In the entries that follow, find each line with the word "Managed" and copy it.

.....

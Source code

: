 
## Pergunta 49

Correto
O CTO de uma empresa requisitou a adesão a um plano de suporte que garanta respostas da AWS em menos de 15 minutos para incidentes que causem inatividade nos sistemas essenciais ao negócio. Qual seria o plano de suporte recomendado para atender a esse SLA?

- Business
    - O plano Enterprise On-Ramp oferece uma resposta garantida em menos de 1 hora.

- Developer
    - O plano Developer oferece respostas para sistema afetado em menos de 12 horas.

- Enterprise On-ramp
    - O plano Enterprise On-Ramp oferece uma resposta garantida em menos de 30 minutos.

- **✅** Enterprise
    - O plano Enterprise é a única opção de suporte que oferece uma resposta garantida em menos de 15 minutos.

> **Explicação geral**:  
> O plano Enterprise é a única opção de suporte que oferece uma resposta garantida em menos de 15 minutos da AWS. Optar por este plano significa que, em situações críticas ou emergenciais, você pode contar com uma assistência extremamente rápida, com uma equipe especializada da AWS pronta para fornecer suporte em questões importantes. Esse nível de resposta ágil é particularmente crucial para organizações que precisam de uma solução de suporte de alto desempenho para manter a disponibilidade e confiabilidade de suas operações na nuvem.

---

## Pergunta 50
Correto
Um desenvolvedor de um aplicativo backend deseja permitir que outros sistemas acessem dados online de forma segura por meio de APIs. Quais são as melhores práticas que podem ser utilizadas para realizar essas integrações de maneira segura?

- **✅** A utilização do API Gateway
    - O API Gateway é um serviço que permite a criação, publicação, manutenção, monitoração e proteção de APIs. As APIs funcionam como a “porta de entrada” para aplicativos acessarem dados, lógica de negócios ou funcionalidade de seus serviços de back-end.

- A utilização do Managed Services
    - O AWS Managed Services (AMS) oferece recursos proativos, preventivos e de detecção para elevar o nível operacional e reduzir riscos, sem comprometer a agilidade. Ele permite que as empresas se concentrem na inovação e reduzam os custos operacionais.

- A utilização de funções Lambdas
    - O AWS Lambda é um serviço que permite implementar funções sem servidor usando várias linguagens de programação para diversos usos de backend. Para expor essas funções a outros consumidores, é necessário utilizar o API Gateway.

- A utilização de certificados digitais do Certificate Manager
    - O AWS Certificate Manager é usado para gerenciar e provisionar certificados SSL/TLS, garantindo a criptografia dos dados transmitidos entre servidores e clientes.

.....

## Answer box
- A utilização do Managed Services
    - O AWS Managed Services (AMS) oferece recursos proativos, preventivos e de detecção para elevar o nível operacional e reduzir riscos, sem comprometer a agilidade. Ele permite que as empresas se concentrem na inovação e reduzam os custos operacionais.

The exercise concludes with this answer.